- Theatrical release poster
- Directed by: Lucy Brydon
- Written by: Lucy Brydon
- Produced by: Dan Cleland Jeannette Sutton
- Starring: Sian Brooke Amanda Burton
- Cinematography: Darran Bragg
- Edited by: Erline O'Donovan
- Music by: Rory Attwell
- Production companies: Lions Den Films BBC Film Boudica Films Bright Shadow Films British Film Institute
- Distributed by: Verve Pictures
- Release dates: 27 February 2020 (Glasgow Film Festival); 16 October 2020 (United Kingdom);
- Running time: 92 minutes
- Country: United Kingdom
- Language: English

= Body of Water (2020 film) =

Body of Water is a 2020 British drama film directed and written by Lucy Brydon.
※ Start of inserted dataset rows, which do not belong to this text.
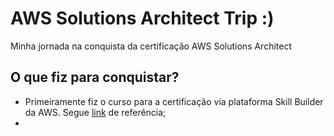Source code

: # AWS Solutions Architect Trip :)
Minha jornada na conquista da certificação AWS Solutions Architect

## O que fiz para conquistar?

- Primeiramente fiz o curso para a certificação via plataforma Skill Builder da AWS. Segue [link](https://explore.skillbuilder.aws/learn/course/13364/AWS%2520Certified%2520Solutions%2520Architect%2520-%2520Associate%2520Official%2520Practice%2520Question%2520Set%2520%28SAA-C03%2520-%2520Portuguese%29) de referência;
- 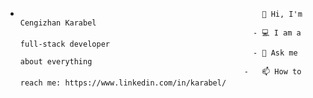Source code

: 

-                                                           👋 Hi, I'm Cengizhan Karabel
                                                          - 💻 I am a full-stack developer
                                                          - 💬 Ask me about everything
                                                        -   📫 How to reach me: https://www.linkedin.com/in/karabel/





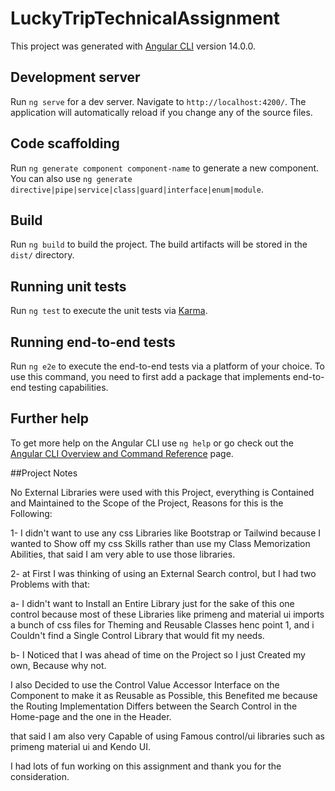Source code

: # LuckyTripTechnicalAssignment

This project was generated with [Angular CLI](https://github.com/angular/angular-cli) version 14.0.0.

## Development server

Run `ng serve` for a dev server. Navigate to `http://localhost:4200/`. The application will automatically reload if you change any of the source files.

## Code scaffolding

Run `ng generate component component-name` to generate a new component. You can also use `ng generate directive|pipe|service|class|guard|interface|enum|module`.

## Build

Run `ng build` to build the project. The build artifacts will be stored in the `dist/` directory.

## Running unit tests

Run `ng test` to execute the unit tests via [Karma](https://karma-runner.github.io).

## Running end-to-end tests

Run `ng e2e` to execute the end-to-end tests via a platform of your choice. To use this command, you need to first add a package that implements end-to-end testing capabilities.

## Further help

To get more help on the Angular CLI use `ng help` or go check out the [Angular CLI Overview and Command Reference](https://angular.io/cli) page.


##Project Notes

No External Libraries were used with this Project, everything is Contained and Maintained to the Scope of the Project, Reasons for this is the Following: 

1- I didn't want to use any css Libraries like Bootstrap or Tailwind because I wanted to Show off my css Skills rather than use my Class Memorization Abilities, that said I am very able to use those libraries.

2- at First I was thinking of using an External Search control, but I had two Problems with that:

  a- I didn't want to Install an Entire Library just for the sake of this one control because most of these Libraries like primeng and material ui imports a bunch of       css files for Theming and Reusable Classes henc point 1, and i Couldn't find a Single Control Library that would fit my needs.
  
  b- I Noticed that I was ahead of time on the Project so I just Created my own, Because why not.
  
I also Decided to use the Control Value Accessor Interface on the Component to make it as Reusable as Possible, this Benefited me because the Routing Implementation Differs between the Search Control in the Home-page and the one in the Header.
   
that said I am also very Capable of using Famous control/ui libraries such as primeng material ui and Kendo UI.
   
I had lots of fun working on this assignment and thank you for the consideration.
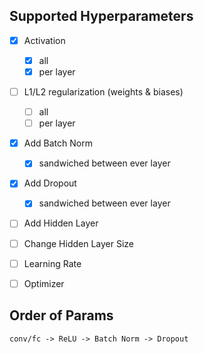 ## Supported Hyperparameters

- [x] Activation
    - [x] all
    - [x] per layer
- [ ] L1/L2 regularization (weights & biases)
    - [ ] all
    - [ ] per layer
- [x] Add Batch Norm
    - [x] sandwiched between ever layer
- [x] Add Dropout
    - [x] sandwiched between ever layer
- [ ] Add Hidden Layer
- [ ] Change Hidden Layer Size
- [ ] Learning Rate
- [ ] Optimizer


## Order of Params

`conv/fc -> ReLU -> Batch Norm -> Dropout`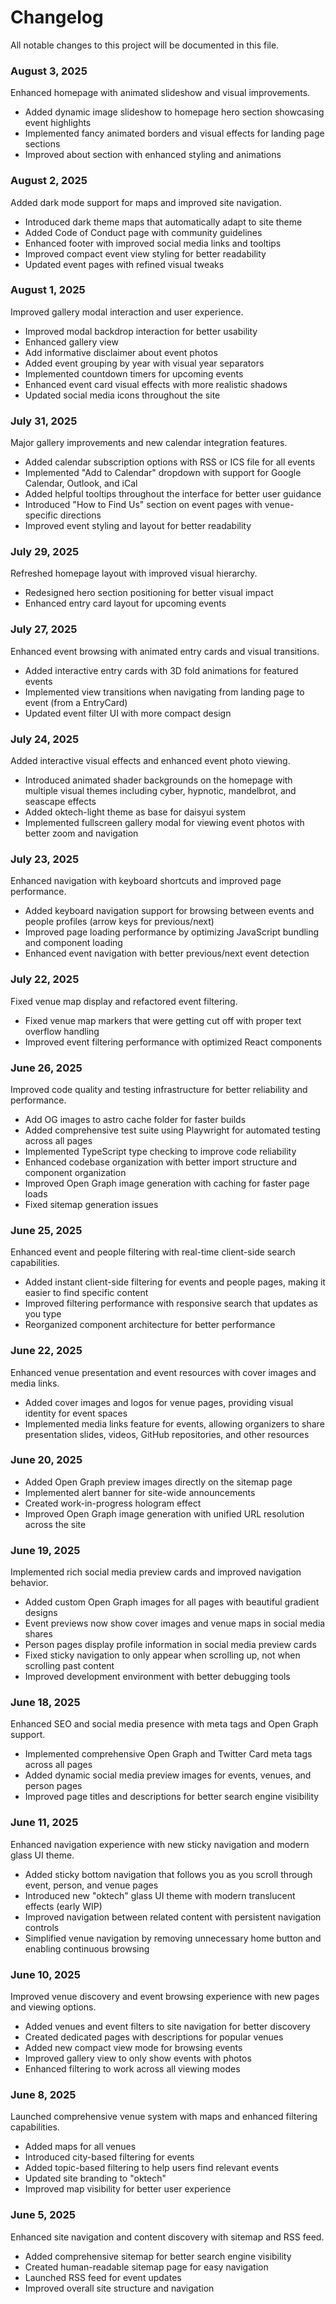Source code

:# Changelog

All notable changes to this project will be documented in this file.

### August 3, 2025

Enhanced homepage with animated slideshow and visual improvements.

- Added dynamic image slideshow to homepage hero section showcasing event highlights
- Implemented fancy animated borders and visual effects for landing page sections
- Improved about section with enhanced styling and animations

### August 2, 2025

Added dark mode support for maps and improved site navigation.

- Introduced dark theme maps that automatically adapt to site theme
- Added Code of Conduct page with community guidelines
- Enhanced footer with improved social media links and tooltips
- Improved compact event view styling for better readability
- Updated event pages with refined visual tweaks

### August 1, 2025

Improved gallery modal interaction and user experience.

- Improved modal backdrop interaction for better usability
- Enhanced gallery view
- Add informative disclaimer about event photos
- Added event grouping by year with visual year separators
- Implemented countdown timers for upcoming events
- Enhanced event card visual effects with more realistic shadows
- Updated social media icons throughout the site

### July 31, 2025

Major gallery improvements and new calendar integration features.

- Added calendar subscription options with RSS or ICS file for all events
- Implemented "Add to Calendar" dropdown with support for Google Calendar, Outlook, and iCal
- Added helpful tooltips throughout the interface for better user guidance
- Introduced "How to Find Us" section on event pages with venue-specific directions
- Improved event styling and layout for better readability

### July 29, 2025

Refreshed homepage layout with improved visual hierarchy.

- Redesigned hero section positioning for better visual impact
- Enhanced entry card layout for upcoming events

### July 27, 2025

Enhanced event browsing with animated entry cards and visual transitions.

- Added interactive entry cards with 3D fold animations for featured events
- Implemented view transitions when navigating from landing page to event (from a EntryCard)
- Updated event filter UI with more compact design

### July 24, 2025

Added interactive visual effects and enhanced event photo viewing.

- Introduced animated shader backgrounds on the homepage with multiple visual themes including cyber, hypnotic, mandelbrot, and seascape effects
- Added oktech-light theme as base for daisyui system
- Implemented fullscreen gallery modal for viewing event photos with better zoom and navigation

### July 23, 2025

Enhanced navigation with keyboard shortcuts and improved page performance.

- Added keyboard navigation support for browsing between events and people profiles (arrow keys for previous/next)
- Improved page loading performance by optimizing JavaScript bundling and component loading
- Enhanced event navigation with better previous/next event detection

### July 22, 2025

Fixed venue map display and refactored event filtering.

- Fixed venue map markers that were getting cut off with proper text overflow handling
- Improved event filtering performance with optimized React components

### June 26, 2025

Improved code quality and testing infrastructure for better reliability and performance.

- Add OG images to astro cache folder for faster builds
- Added comprehensive test suite using Playwright for automated testing across all pages
- Implemented TypeScript type checking to improve code reliability
- Enhanced codebase organization with better import structure and component organization
- Improved Open Graph image generation with caching for faster page loads
- Fixed sitemap generation issues

### June 25, 2025

Enhanced event and people filtering with real-time client-side search capabilities.

- Added instant client-side filtering for events and people pages, making it easier to find specific content
- Improved filtering performance with responsive search that updates as you type
- Reorganized component architecture for better performance

### June 22, 2025

Enhanced venue presentation and event resources with cover images and media links.

- Added cover images and logos for venue pages, providing visual identity for event spaces
- Implemented media links feature for events, allowing organizers to share presentation slides, videos, GitHub repositories, and other resources

### June 20, 2025

- Added Open Graph preview images directly on the sitemap page
- Implemented alert banner for site-wide announcements
- Created work-in-progress hologram effect
- Improved Open Graph image generation with unified URL resolution across the site

### June 19, 2025

Implemented rich social media preview cards and improved navigation behavior.

- Added custom Open Graph images for all pages with beautiful gradient designs
- Event previews now show cover images and venue maps in social media shares
- Person pages display profile information in social media preview cards
- Fixed sticky navigation to only appear when scrolling up, not when scrolling past content
- Improved development environment with better debugging tools

### June 18, 2025

Enhanced SEO and social media presence with meta tags and Open Graph support.

- Implemented comprehensive Open Graph and Twitter Card meta tags across all pages
- Added dynamic social media preview images for events, venues, and person pages
- Improved page titles and descriptions for better search engine visibility

### June 11, 2025

Enhanced navigation experience with new sticky navigation and modern glass UI theme.

- Added sticky bottom navigation that follows you as you scroll through event, person, and venue pages
- Introduced new "oktech" glass UI theme with modern translucent effects (early WIP)
- Improved navigation between related content with persistent navigation controls
- Simplified venue navigation by removing unnecessary home button and enabling continuous browsing

### June 10, 2025

Improved venue discovery and event browsing experience with new pages and viewing options.

- Added venues and event filters to site navigation for better discovery
- Created dedicated pages with descriptions for popular venues
- Added new compact view mode for browsing events
- Improved gallery view to only show events with photos
- Enhanced filtering to work across all viewing modes

### June 8, 2025

Launched comprehensive venue system with maps and enhanced filtering capabilities.

- Added maps for all venues
- Introduced city-based filtering for events
- Added topic-based filtering to help users find relevant events
- Updated site branding to "oktech"
- Improved map visibility for better user experience

### June 5, 2025

Enhanced site navigation and content discovery with sitemap and RSS feed.

- Added comprehensive sitemap for better search engine visibility
- Created human-readable sitemap page for easy navigation
- Launched RSS feed for event updates
- Improved overall site structure and navigation
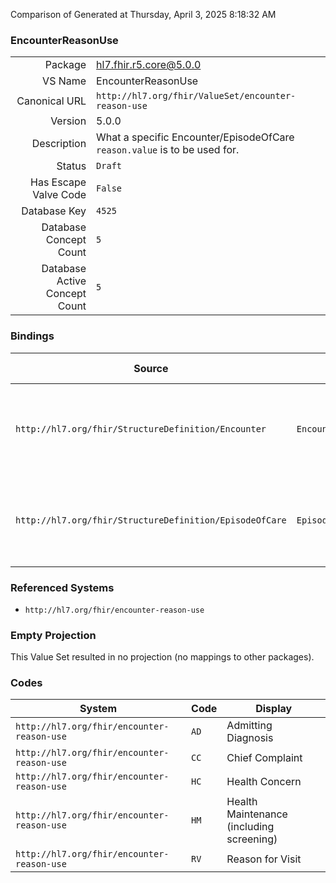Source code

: Comparison of 
Generated at Thursday, April 3, 2025 8:18:32 AM

### EncounterReasonUse

|      |     |
| ---: | --- |
| Package | hl7.fhir.r5.core@5.0.0 |
| VS Name | EncounterReasonUse |
| Canonical URL | `http://hl7.org/fhir/ValueSet/encounter-reason-use` |
| Version | 5.0.0 |
| Description | What a specific Encounter/EpisodeOfCare `reason.value` is to be used for. |
| Status | `Draft` |
| Has Escape Valve Code | `False` |
| Database Key | `4525` |
| Database Concept Count | `5` |
| Database Active Concept Count | `5` |
### Bindings

| Source | Element | Binding | Strength | Element Short |
| ------ | ------- | ------- | -------- | ------------- |
| `http://hl7.org/fhir/StructureDefinition/Encounter` | `Encounter.reason.use` | `http://hl7.org/fhir/ValueSet/encounter-reason-use` | `Example` | What the reason value should be used for/as |
| `http://hl7.org/fhir/StructureDefinition/EpisodeOfCare` | `EpisodeOfCare.reason.use` | `http://hl7.org/fhir/ValueSet/encounter-reason-use` | `Example` | What the reason value should be used for/as |

### Referenced Systems

* `http://hl7.org/fhir/encounter-reason-use`
### Empty Projection

This Value Set resulted in no projection (no mappings to other packages).

### Codes

| System | Code | Display |
| ------ | ---- | ------- |
| `http://hl7.org/fhir/encounter-reason-use` | `AD` | Admitting Diagnosis |
| `http://hl7.org/fhir/encounter-reason-use` | `CC` | Chief Complaint |
| `http://hl7.org/fhir/encounter-reason-use` | `HC` | Health Concern |
| `http://hl7.org/fhir/encounter-reason-use` | `HM` | Health Maintenance (including screening) |
| `http://hl7.org/fhir/encounter-reason-use` | `RV` | Reason for Visit |
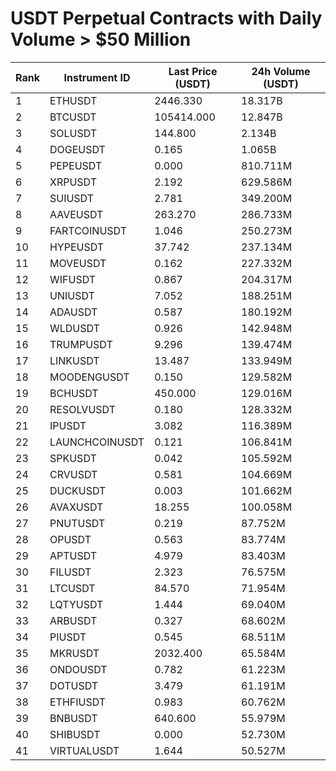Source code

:# USDT Perpetual Contracts with Daily Volume > $50 Million

| Rank | Instrument ID | Last Price (USDT) | 24h Volume (USDT) |
|------|---------------|-------------------|-------------------|
| 1 | ETHUSDT | 2446.330 | 18.317B |
| 2 | BTCUSDT | 105414.000 | 12.847B |
| 3 | SOLUSDT | 144.800 | 2.134B |
| 4 | DOGEUSDT | 0.165 | 1.065B |
| 5 | PEPEUSDT | 0.000 | 810.711M |
| 6 | XRPUSDT | 2.192 | 629.586M |
| 7 | SUIUSDT | 2.781 | 349.200M |
| 8 | AAVEUSDT | 263.270 | 286.733M |
| 9 | FARTCOINUSDT | 1.046 | 250.273M |
| 10 | HYPEUSDT | 37.742 | 237.134M |
| 11 | MOVEUSDT | 0.162 | 227.332M |
| 12 | WIFUSDT | 0.867 | 204.317M |
| 13 | UNIUSDT | 7.052 | 188.251M |
| 14 | ADAUSDT | 0.587 | 180.192M |
| 15 | WLDUSDT | 0.926 | 142.948M |
| 16 | TRUMPUSDT | 9.296 | 139.474M |
| 17 | LINKUSDT | 13.487 | 133.949M |
| 18 | MOODENGUSDT | 0.150 | 129.582M |
| 19 | BCHUSDT | 450.000 | 129.016M |
| 20 | RESOLVUSDT | 0.180 | 128.332M |
| 21 | IPUSDT | 3.082 | 116.389M |
| 22 | LAUNCHCOINUSDT | 0.121 | 106.841M |
| 23 | SPKUSDT | 0.042 | 105.592M |
| 24 | CRVUSDT | 0.581 | 104.669M |
| 25 | DUCKUSDT | 0.003 | 101.662M |
| 26 | AVAXUSDT | 18.255 | 100.058M |
| 27 | PNUTUSDT | 0.219 | 87.752M |
| 28 | OPUSDT | 0.563 | 83.774M |
| 29 | APTUSDT | 4.979 | 83.403M |
| 30 | FILUSDT | 2.323 | 76.575M |
| 31 | LTCUSDT | 84.570 | 71.954M |
| 32 | LQTYUSDT | 1.444 | 69.040M |
| 33 | ARBUSDT | 0.327 | 68.602M |
| 34 | PIUSDT | 0.545 | 68.511M |
| 35 | MKRUSDT | 2032.400 | 65.584M |
| 36 | ONDOUSDT | 0.782 | 61.223M |
| 37 | DOTUSDT | 3.479 | 61.191M |
| 38 | ETHFIUSDT | 0.983 | 60.762M |
| 39 | BNBUSDT | 640.600 | 55.979M |
| 40 | SHIBUSDT | 0.000 | 52.730M |
| 41 | VIRTUALUSDT | 1.644 | 50.527M |
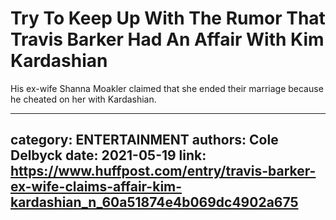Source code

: # Try To Keep Up With The Rumor That Travis Barker Had An Affair With Kim Kardashian

His ex-wife Shanna Moakler claimed that she ended their marriage because he cheated on her with Kardashian.

---
category: ENTERTAINMENT
authors: Cole Delbyck
date: 2021-05-19
link: https://www.huffpost.com/entry/travis-barker-ex-wife-claims-affair-kim-kardashian_n_60a51874e4b069dc4902a675
---
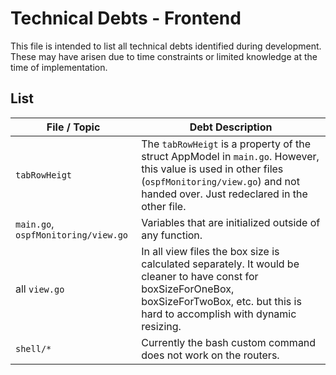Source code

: # Technical Debts - Frontend

This file is intended to list all technical debts identified during development.
These may have arisen due to time constraints or limited knowledge at the time of implementation.

## List

| File / Topic                        | Debt Description                                                                                                                                                                                   |
|-------------------------------------|----------------------------------------------------------------------------------------------------------------------------------------------------------------------------------------------------|
| `tabRowHeigt`                       | The `tabRowHeigt` is a property of the struct AppModel in `main.go`. However, this value is used in other files (`ospfMonitoring/view.go`) and not handed over. Just redeclared in the other file. |
| `main.go`, `ospfMonitoring/view.go` | Variables that are initialized outside of any function.                                                                                                                                            |
| all `view.go`                       | In all view files the box size is calculated separately. It would be cleaner to have const for boxSizeForOneBox, boxSizeForTwoBox, etc. but this is hard to accomplish with dynamic resizing.     |
| `shell/*`                           | Currently the bash custom command does not work on the routers.                                                                                                                                    |
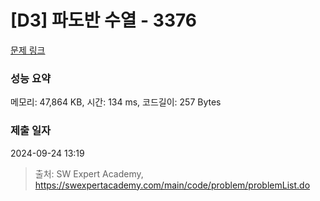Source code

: # [D3] 파도반 수열 - 3376 

[문제 링크](https://swexpertacademy.com/main/code/problem/problemDetail.do?contestProbId=AWD3Y27q3QIDFAUZ) 

### 성능 요약

메모리: 47,864 KB, 시간: 134 ms, 코드길이: 257 Bytes

### 제출 일자

2024-09-24 13:19



> 출처: SW Expert Academy, https://swexpertacademy.com/main/code/problem/problemList.do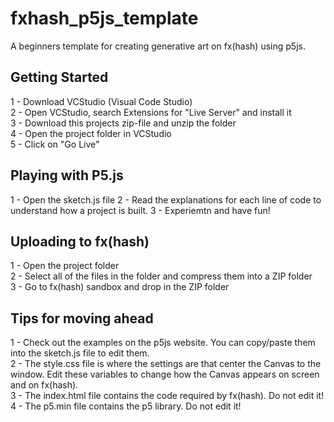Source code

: # fxhash_p5js_template
A beginners template for creating generative art on fx(hash) using p5js. </br>


<h2>Getting Started</h2>

1 - Download VCStudio (Visual Code Studio) </br>
2 - Open VCStudio, search Extensions for "Live Server" and install it </br>
3 - Download this projects zip-file and unzip the folder </br>
4 - Open the project folder in VCStudio </br>
5 - Click on "Go Live" </br>

<h2>Playing with P5.js</h2>

1 - Open the sketch.js file 
2 - Read the explanations for each line of code to understand how a project is built.
3 - Experiemtn and have fun! </br>

<h2>Uploading to fx(hash)</h2>
1 - Open the project folder </br>
2 - Select all of the files in the folder and compress them into a ZIP folder </br>
3 - Go to fx(hash) sandbox and drop in the ZIP folder </br>

<h2>Tips for moving ahead</h2>
1 - Check out the examples on the p5js website. You can copy/paste them into the sketch.js file to edit them. </br>
2 - The style.css file is where the settings are that center the Canvas to the window. Edit these variables to change how the Canvas appears on screen and on fx(hash). </br>
3 - The index.html file contains the code required by fx(hash). Do not edit it! </br>
4 - The p5.min file contains the p5 library. Do not edit it! </br>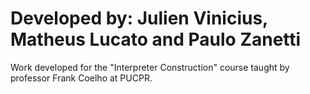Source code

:# Developed by: Julien Vinicius, Matheus Lucato and Paulo Zanetti

Work developed for the "Interpreter Construction" course taught by professor Frank Coelho at PUCPR.
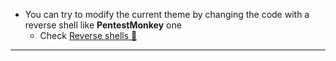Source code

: - You can try to modify the current theme by changing the code with a reverse shell like **PentestMonkey** one
	- Check [Reverse shells 👾](Reverse%20shells%20👾.md)

---
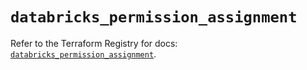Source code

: # `databricks_permission_assignment`

Refer to the Terraform Registry for docs: [`databricks_permission_assignment`](https://registry.terraform.io/providers/databricks/databricks/1.63.0/docs/resources/permission_assignment).

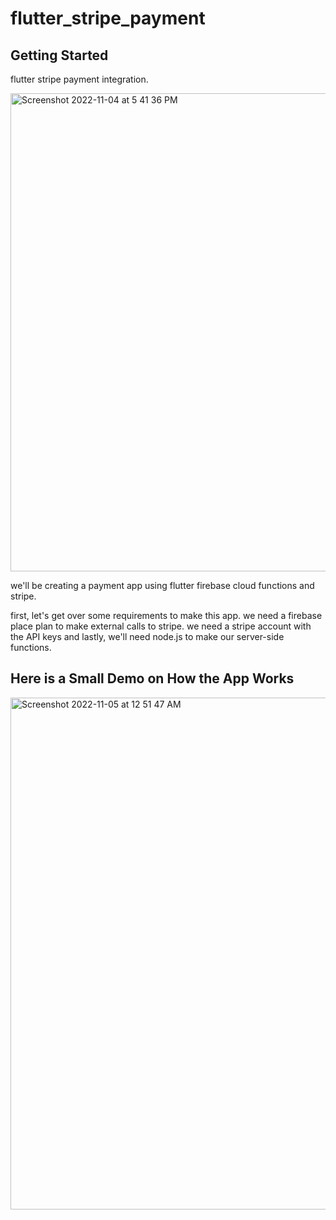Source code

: # flutter_stripe_payment

## Getting Started

flutter stripe payment integration.

<img width="765" alt="Screenshot 2022-11-04 at 5 41 36 PM" src="https://user-images.githubusercontent.com/116914004/200068435-3d99d553-e24b-4512-a5cd-74aee766f920.png">

we'll be creating a payment app using flutter firebase cloud functions and stripe.

first, let's get over some requirements to make this app. we need a firebase place plan to make external calls to stripe. we need a stripe account with the API keys and lastly, we'll need node.js to make our server-side functions.


## Here is a Small Demo on How the App Works 

<img width="819" alt="Screenshot 2022-11-05 at 12 51 47 AM" src="https://user-images.githubusercontent.com/116914004/200068793-80ed44a1-845e-4150-9ee2-4776ae8effbb.png">


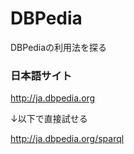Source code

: # DBPedia
DBPediaの利用法を探る

### 日本語サイト
http://ja.dbpedia.org

↓以下で直接試せる

http://ja.dbpedia.org/sparql
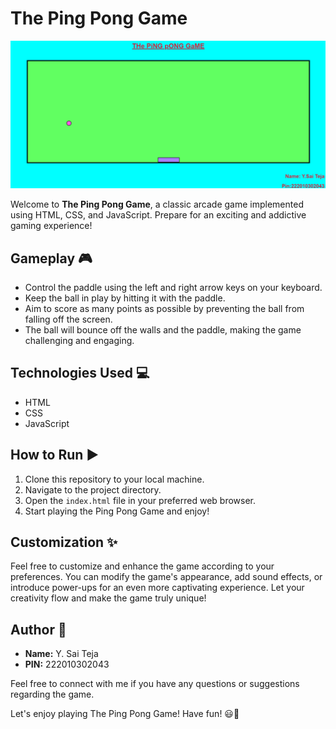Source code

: # The Ping Pong Game

![Ping Pong Game Preview](preview.png)

Welcome to **The Ping Pong Game**, a classic arcade game implemented using HTML, CSS, and JavaScript. Prepare for an exciting and addictive gaming experience!

## Gameplay 🎮
- Control the paddle using the left and right arrow keys on your keyboard.
- Keep the ball in play by hitting it with the paddle.
- Aim to score as many points as possible by preventing the ball from falling off the screen.
- The ball will bounce off the walls and the paddle, making the game challenging and engaging.

## Technologies Used 💻
- HTML
- CSS
- JavaScript

## How to Run ▶️
1. Clone this repository to your local machine.
2. Navigate to the project directory.
3. Open the `index.html` file in your preferred web browser.
4. Start playing the Ping Pong Game and enjoy!

## Customization ✨
Feel free to customize and enhance the game according to your preferences. You can modify the game's appearance, add sound effects, or introduce power-ups for an even more captivating experience. Let your creativity flow and make the game truly unique!

## Author 🚀
- **Name:** Y. Sai Teja
- **PIN:** 222010302043

Feel free to connect with me if you have any questions or suggestions regarding the game.

Let's enjoy playing The Ping Pong Game! Have fun! 😃🏓
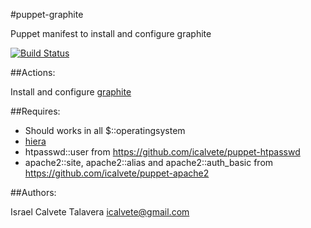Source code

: #puppet-graphite

Puppet manifest to install and configure graphite

[![Build Status](https://secure.travis-ci.org/icalvete/puppet-graphite.png)](http://travis-ci.org/icalvete/puppet-graphite)

##Actions:

Install and configure [graphite](http://graphite.wikidot.com/)

##Requires:

* Should works in all $::operatingsystem
* [hiera](http://docs.puppetlabs.com/hiera/1/index.html)
* htpasswd::user from https://github.com/icalvete/puppet-htpasswd
* apache2::site, apache2::alias and apache2::auth_basic from https://github.com/icalvete/puppet-apache2

##Authors:

Israel Calvete Talavera <icalvete@gmail.com>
The film follows a woman with an eating disorder who tries to balance her relationship with her mother and her teenage daughter.

The film premiered at the Glasgow Film Festival on 27 February 2020, and was released in the United Kingdom on 16 October 2020.

== Synopsis ==
A woman with an eating disorder tries to balance her relationship with her mother and her teenage daughter.

== Cast ==

- Sian Brooke as Stephanie
- Amanda Burton as Susan

== Release ==
The film premiered at the Glasgow Film Festival on 27 February 2020. The film was released in cinemas and on digital platforms on 16 October 2020.